• [What to do]: Could the listing below be reproduced exactly, minus its pictures?

· · ·

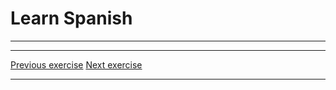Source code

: <h1>Learn Spanish</h1>



<hr>

<hr>

<p>
  <a href="learnspanish.html" class="btnflt-l">Previous exercise</a>
  <a href="learnspanish3.html" class="btnflt-r">Next exercise</a>
  </p>
  <div style="clear:both;"> </div>

<hr>

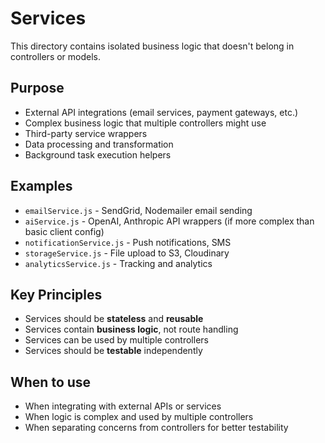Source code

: # Services

This directory contains isolated business logic that doesn't belong in controllers or models.

## Purpose

- External API integrations (email services, payment gateways, etc.)
- Complex business logic that multiple controllers might use
- Third-party service wrappers
- Data processing and transformation
- Background task execution helpers

## Examples

- `emailService.js` - SendGrid, Nodemailer email sending
- `aiService.js` - OpenAI, Anthropic API wrappers (if more complex than basic client config)
- `notificationService.js` - Push notifications, SMS
- `storageService.js` - File upload to S3, Cloudinary
- `analyticsService.js` - Tracking and analytics

## Key Principles

- Services should be **stateless** and **reusable**
- Services contain **business logic**, not route handling
- Services can be used by multiple controllers
- Services should be **testable** independently

## When to use

- When integrating with external APIs or services
- When logic is complex and used by multiple controllers
- When separating concerns from controllers for better testability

· · ·

• [Answer to the exercise]:
Source code

: <h1>Learn Spanish</h1>



<hr>

<hr>

<p>
  <a href="learnspanish.html" class="btnflt-l">Previous exercise</a>
  <a href="learnspanish3.html" class="btnflt-r">Next exercise</a>
  </p>
  <div style="clear:both;"> </div>

<hr>

Source code

: # Services

This directory contains isolated business logic that doesn't belong in controllers or models.

## Purpose

- External API integrations (email services, payment gateways, etc.)
- Complex business logic that multiple controllers might use
- Third-party service wrappers
- Data processing and transformation
- Background task execution helpers

## Examples

- `emailService.js` - SendGrid, Nodemailer email sending
- `aiService.js` - OpenAI, Anthropic API wrappers (if more complex than basic client config)
- `notificationService.js` - Push notifications, SMS
- `storageService.js` - File upload to S3, Cloudinary
- `analyticsService.js` - Tracking and analytics

## Key Principles

- Services should be **stateless** and **reusable**
- Services contain **business logic**, not route handling
- Services can be used by multiple controllers
- Services should be **testable** independently

## When to use

- When integrating with external APIs or services
- When logic is complex and used by multiple controllers
- When separating concerns from controllers for better testability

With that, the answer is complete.